PC distribution affects monoclonal conversion. (a) Simulated long-term cell distributions for an intrinsically defined average PC lifespan of four (i) and eight weeks (ii). A long lifespan enables the PCs to accumulate at the bottom of the crypt leading to a depletion of SCs at this region. Additional extrinsic, cell contact-dependent control of PC lifespan can ensure that the cells intermingle also for intrinsically defined PC lifespan of eight weeks (iii). (b) Typical phylogenetic tree for an intrinsically defined PC lifespan of eight weeks. (c) Box plot of simulated monoclonal conversion times for an intrinsically defined PC lifespan of four and eight weeks and contact-dependent control of PC lifespan (CON). The contact-dependent control leads to monoclonal conversion times that agree with experimental observations.
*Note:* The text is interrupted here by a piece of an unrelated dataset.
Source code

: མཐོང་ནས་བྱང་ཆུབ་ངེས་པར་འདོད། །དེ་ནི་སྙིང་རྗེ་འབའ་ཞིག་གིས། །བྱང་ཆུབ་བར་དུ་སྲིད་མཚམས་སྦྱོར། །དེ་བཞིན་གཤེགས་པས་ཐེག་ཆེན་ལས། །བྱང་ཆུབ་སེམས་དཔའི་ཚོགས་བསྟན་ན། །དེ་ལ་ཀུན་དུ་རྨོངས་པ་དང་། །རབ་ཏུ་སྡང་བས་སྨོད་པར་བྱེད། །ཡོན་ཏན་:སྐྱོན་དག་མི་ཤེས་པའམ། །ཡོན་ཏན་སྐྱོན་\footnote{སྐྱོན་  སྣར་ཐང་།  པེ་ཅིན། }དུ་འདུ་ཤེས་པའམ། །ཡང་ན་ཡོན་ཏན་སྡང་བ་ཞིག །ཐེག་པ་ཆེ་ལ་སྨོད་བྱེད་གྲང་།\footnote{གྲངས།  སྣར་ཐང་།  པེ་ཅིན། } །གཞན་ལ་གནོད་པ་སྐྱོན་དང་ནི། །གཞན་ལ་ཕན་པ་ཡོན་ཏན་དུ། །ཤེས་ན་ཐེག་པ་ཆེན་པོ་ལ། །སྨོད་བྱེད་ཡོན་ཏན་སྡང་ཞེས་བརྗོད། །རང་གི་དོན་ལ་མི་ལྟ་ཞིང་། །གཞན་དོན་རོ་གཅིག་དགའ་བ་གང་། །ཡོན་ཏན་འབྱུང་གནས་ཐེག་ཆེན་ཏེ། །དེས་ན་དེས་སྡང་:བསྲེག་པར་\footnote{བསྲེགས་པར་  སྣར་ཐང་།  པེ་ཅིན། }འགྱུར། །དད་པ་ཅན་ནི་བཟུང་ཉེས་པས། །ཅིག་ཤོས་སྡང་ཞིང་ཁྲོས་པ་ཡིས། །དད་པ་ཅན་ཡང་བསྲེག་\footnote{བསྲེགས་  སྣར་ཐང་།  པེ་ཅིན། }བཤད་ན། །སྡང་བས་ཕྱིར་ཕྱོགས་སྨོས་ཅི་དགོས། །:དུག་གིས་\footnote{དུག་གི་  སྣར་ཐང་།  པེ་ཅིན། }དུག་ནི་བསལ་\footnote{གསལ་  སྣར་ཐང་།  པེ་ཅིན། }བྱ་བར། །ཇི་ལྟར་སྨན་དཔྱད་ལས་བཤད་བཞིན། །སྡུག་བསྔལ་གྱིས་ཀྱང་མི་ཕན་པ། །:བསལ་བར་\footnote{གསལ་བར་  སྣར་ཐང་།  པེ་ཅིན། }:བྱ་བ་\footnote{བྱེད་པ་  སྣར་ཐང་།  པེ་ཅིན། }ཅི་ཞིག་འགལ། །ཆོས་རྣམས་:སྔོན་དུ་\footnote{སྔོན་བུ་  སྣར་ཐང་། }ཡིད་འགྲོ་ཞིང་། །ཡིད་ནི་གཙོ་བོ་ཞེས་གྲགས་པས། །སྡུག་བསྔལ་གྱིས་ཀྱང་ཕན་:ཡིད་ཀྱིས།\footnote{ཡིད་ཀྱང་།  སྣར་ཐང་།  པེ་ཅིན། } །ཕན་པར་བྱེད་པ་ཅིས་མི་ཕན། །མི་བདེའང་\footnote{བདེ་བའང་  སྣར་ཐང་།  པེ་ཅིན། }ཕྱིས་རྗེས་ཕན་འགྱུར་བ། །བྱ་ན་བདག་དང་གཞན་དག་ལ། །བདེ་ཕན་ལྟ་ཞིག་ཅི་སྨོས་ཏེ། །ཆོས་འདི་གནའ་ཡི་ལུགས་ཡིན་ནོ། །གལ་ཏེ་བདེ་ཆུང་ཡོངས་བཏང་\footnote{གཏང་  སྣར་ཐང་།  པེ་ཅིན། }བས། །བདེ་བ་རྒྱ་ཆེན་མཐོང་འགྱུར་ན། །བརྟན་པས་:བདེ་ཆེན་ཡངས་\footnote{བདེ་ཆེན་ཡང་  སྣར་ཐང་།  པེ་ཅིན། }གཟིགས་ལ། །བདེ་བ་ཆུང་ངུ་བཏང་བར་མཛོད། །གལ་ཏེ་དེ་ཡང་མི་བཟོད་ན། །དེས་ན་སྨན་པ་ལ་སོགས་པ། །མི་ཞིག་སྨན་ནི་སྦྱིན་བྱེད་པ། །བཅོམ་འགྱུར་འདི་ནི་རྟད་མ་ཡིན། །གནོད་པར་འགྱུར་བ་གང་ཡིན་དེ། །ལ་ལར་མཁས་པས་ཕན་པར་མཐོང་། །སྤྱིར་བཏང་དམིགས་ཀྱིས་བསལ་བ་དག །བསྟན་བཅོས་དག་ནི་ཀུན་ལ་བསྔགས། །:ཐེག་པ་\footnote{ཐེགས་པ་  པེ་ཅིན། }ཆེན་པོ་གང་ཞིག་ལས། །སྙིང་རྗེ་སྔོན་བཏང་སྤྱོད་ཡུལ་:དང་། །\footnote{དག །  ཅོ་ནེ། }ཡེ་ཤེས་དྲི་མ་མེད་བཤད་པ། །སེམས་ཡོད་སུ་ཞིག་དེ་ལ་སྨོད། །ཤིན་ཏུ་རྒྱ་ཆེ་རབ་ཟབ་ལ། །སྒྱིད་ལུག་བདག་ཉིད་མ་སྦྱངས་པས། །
For a direct comparison, pseudo conversion times (EXP) have been generated that fit experimental results by Snippert et al. [2]. More details are given in electronic supplementary material, appendix S4.

Figure 3.

Autonomous Notch provides a competitive advantage. (a) Sketch of the simulated competitive scenario. SC maintenance requires either C₁ = 2 (magenta SCs) or 4 (red SCs) Notch-ligand expressing neighbours. The SCs, which are less dependent on external Notch activation, have a competitive advantage. They take over the crypt in about 66% of the simulations. (b)(i) Sketch of the simulated system for C₁ = 0 (and C₂ = 0). PCs (and GCs) are no longer specified. In this case, the most competitive SCs originate from position P = 1 (ii, errors: s.d.). The time to monoclonal conversion (iii) decreases from about six weeks under wild-type conditions (CON) to less than three weeks. More details are given in electronic supplementary material, appendix S4.

Figure 4.

Fixation of Wnt-activating mutations depends on Notch. (a) For mutant1 SCs, the number of Notch-ligand-expressing neighbours required for SC maintenance C₁ was increased to values larger than 3. Mutant2 SCs in addition were assumed to be maintained outside the SC niche, to have a lower sensitivity to contact inhibition of growth (V_p* = 0.76 V_p, electronic supplementary material, table SA1) and to specify into PCs that lack a migration bias. (b) The fraction of cells produced by wild-type and mutant1 SCs. Shown are average cell-type fractions within the progeny of 10 wild-type and mutant SCs. (c) (i) The increased PC requirement (pink symbols: C₁ = 5, olive symbols: C₁ = 4) by mutant1 SCs led to a competitive disadvantage of them, which vanishes in the case of autonomous Notch (blue symbols: C₁ = 0). (ii) Mutant2 SCs (here: C₂ = 1) show a competitive advantage that becomes even larger in the case of autonomous Notch (C₁ = 0, C₂ = 0). All errors: s.d.

Figure 5.

Fixation of cell division-associated mutations depends on Notch. (a) Distribution of cell division events. Shown is the ratio between the probability p(P) to find a cell division event at position P and the fraction of SCs located at this position f(P). Cell division events are less frequent at positions P < 4 for wild-type and P < 2 in the case of autonomous Notch. (b) As a consequence, the distribution of division-associated mutations changes and thus also their fixation probability. For wild-type crypts (i), the sum over all division-associated mutations that became fixed out of n independent mutations (plain orange) reduces to about half the value (0.57) observed for random distributed mutations (striped orange, 1.00). Under autonomous Notch (ii), this sum increases to 0.86 (plain blue). Errors: s.d.